Is anyone every really sure what they want in life? I mean for me I've always wanted to be a wife and mother. Now that I am exactly that I feel like I'm missing a close relationship in my life...I've got my salvation and my relationship with my Lord but I'm not really close with my sisters. I miss that. I know people who are so very close to their sister, they hang out, they talk on the phone, their kids play together on a regular basis. I'm 7 and 10 years older than my three sisters. I'm physically not close to 2 of them and the one who is close well we have nothing in common.

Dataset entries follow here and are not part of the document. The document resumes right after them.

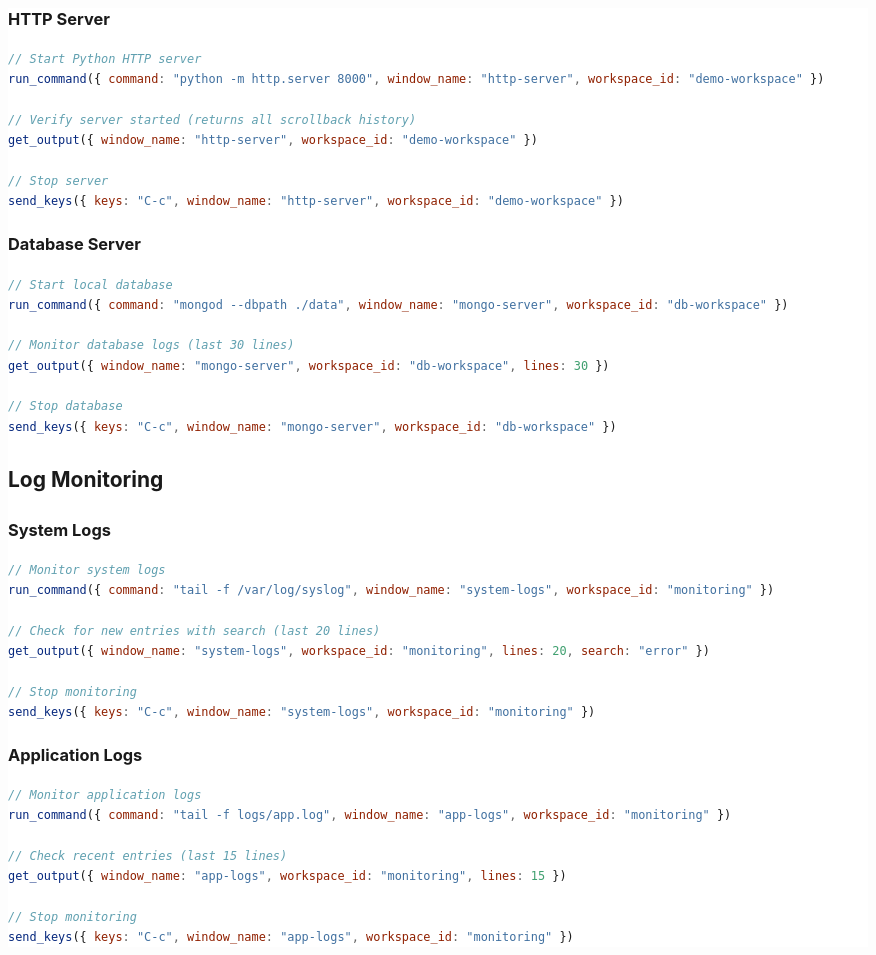 ### HTTP Server
```javascript
// Start Python HTTP server
run_command({ command: "python -m http.server 8000", window_name: "http-server", workspace_id: "demo-workspace" })

// Verify server started (returns all scrollback history)
get_output({ window_name: "http-server", workspace_id: "demo-workspace" })

// Stop server
send_keys({ keys: "C-c", window_name: "http-server", workspace_id: "demo-workspace" })
```

### Database Server
```javascript
// Start local database
run_command({ command: "mongod --dbpath ./data", window_name: "mongo-server", workspace_id: "db-workspace" })

// Monitor database logs (last 30 lines)
get_output({ window_name: "mongo-server", workspace_id: "db-workspace", lines: 30 })

// Stop database
send_keys({ keys: "C-c", window_name: "mongo-server", workspace_id: "db-workspace" })
```

## Log Monitoring

### System Logs
```javascript
// Monitor system logs
run_command({ command: "tail -f /var/log/syslog", window_name: "system-logs", workspace_id: "monitoring" })

// Check for new entries with search (last 20 lines)
get_output({ window_name: "system-logs", workspace_id: "monitoring", lines: 20, search: "error" })

// Stop monitoring
send_keys({ keys: "C-c", window_name: "system-logs", workspace_id: "monitoring" })
```

### Application Logs
```javascript
// Monitor application logs
run_command({ command: "tail -f logs/app.log", window_name: "app-logs", workspace_id: "monitoring" })

// Check recent entries (last 15 lines)
get_output({ window_name: "app-logs", workspace_id: "monitoring", lines: 15 })

// Stop monitoring
send_keys({ keys: "C-c", window_name: "app-logs", workspace_id: "monitoring" })
```
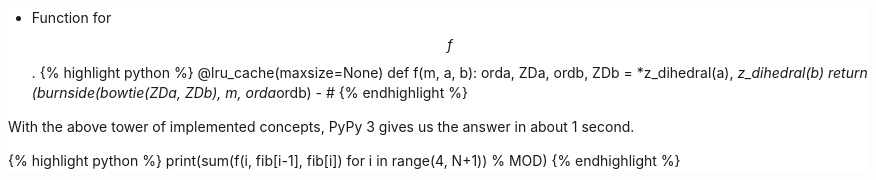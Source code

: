 - Function for $$f$$.
{% highlight python %}
  @lru_cache(maxsize=None)
  def f(m, a, b):
      orda, ZDa, ordb, ZDb = *z_dihedral(a), *z_dihedral(b)
      return (burnside(bowtie(ZDa, ZDb), m, orda*ordb) - # <REMOVED>
{% endhighlight %}

With the above tower of implemented concepts, PyPy 3 gives us the answer in about 1 second.

{% highlight python %}
  print(sum(f(i, fib[i-1], fib[i]) for i in range(4, N+1)) % MOD)
{% endhighlight %}
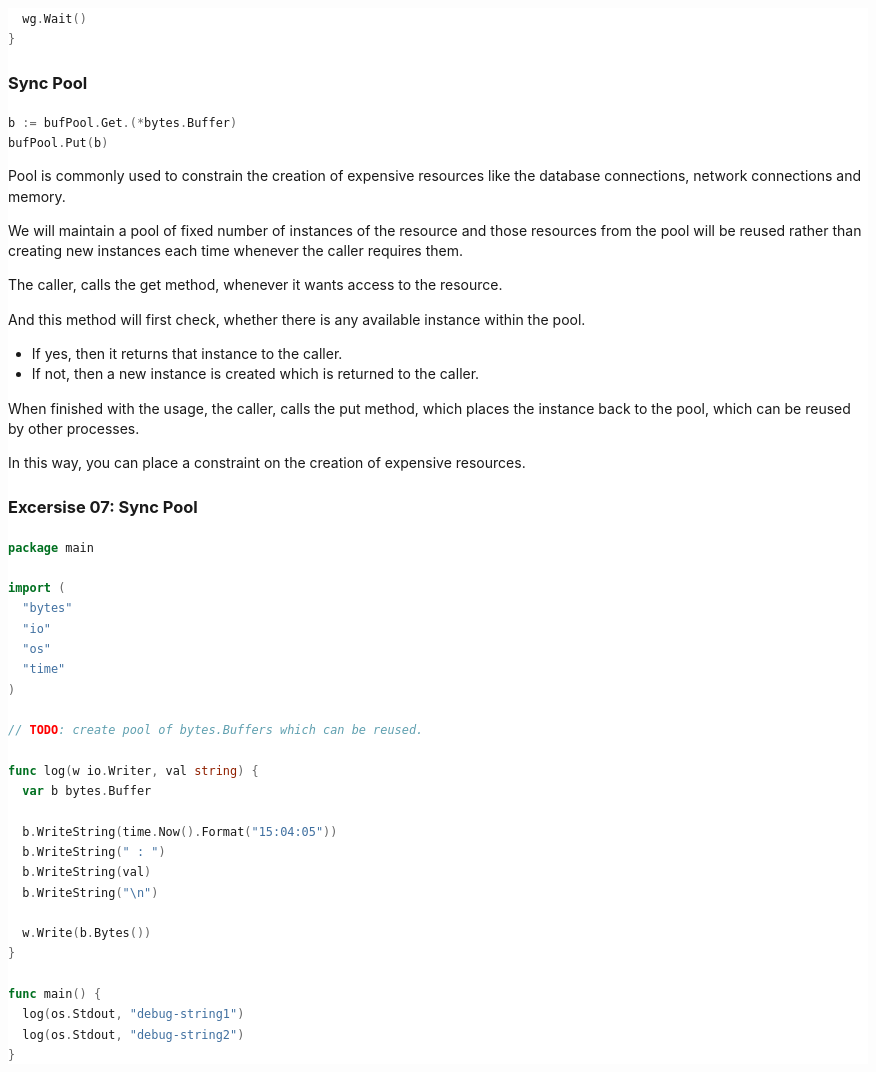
 ```go
  wg.Wait()
}
```

### Sync Pool

```go
b := bufPool.Get.(*bytes.Buffer)
bufPool.Put(b)
```

Pool is commonly used to constrain the creation of expensive resources like the database connections, network connections and memory.

We will maintain a pool of fixed number of instances of the resource and those resources from the pool will be reused rather than creating new instances each time whenever the caller requires them.

The caller, calls the get method, whenever it wants access to the resource.

And this method will first check, whether there is any available instance within the pool.

- If yes, then it returns that instance to the caller.
- If not, then a new instance is created which is returned to the caller.

When finished with the usage, the caller, calls the put method, which places the instance back to the pool, which can be reused by other processes.

In this way, you can place a constraint on the creation of expensive resources.

### Excersise 07: Sync Pool

```go
package main

import (
  "bytes"
  "io"
  "os"
  "time"
)

// TODO: create pool of bytes.Buffers which can be reused.

func log(w io.Writer, val string) {
  var b bytes.Buffer

  b.WriteString(time.Now().Format("15:04:05"))
  b.WriteString(" : ")
  b.WriteString(val)
  b.WriteString("\n")

  w.Write(b.Bytes())
}

func main() {
  log(os.Stdout, "debug-string1")
  log(os.Stdout, "debug-string2")
}
```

I know that God can give a "sister" relationship with a woman who is not related to me and I used to feel that I had that, but I no longer have two of those relationships because I choose to follow the calling of God in my life. So tonight my hearts prayer is that God will send some beautiful hearted women into my life to be my sisters. I'd like even just ONE to be the sister of my heart. That one who will come help with my kids, wash my dishes or fix dinner for my family if I'm sick. The one whom I can confide in and trust with my hearts desires, my prayers, and my husband.
I have two friends whom I do trust like that but unfortunately they can't be close physically in those times, but I love them just the same.
Maybe what I truly do desire is a sister wife. Someone to share the daily chores, the school lessons, the supper dishes and the family trips with. Someone who can be in my life everyday that fits into each moment of life like a glove.
Lord you know my heart! Hear my prayer!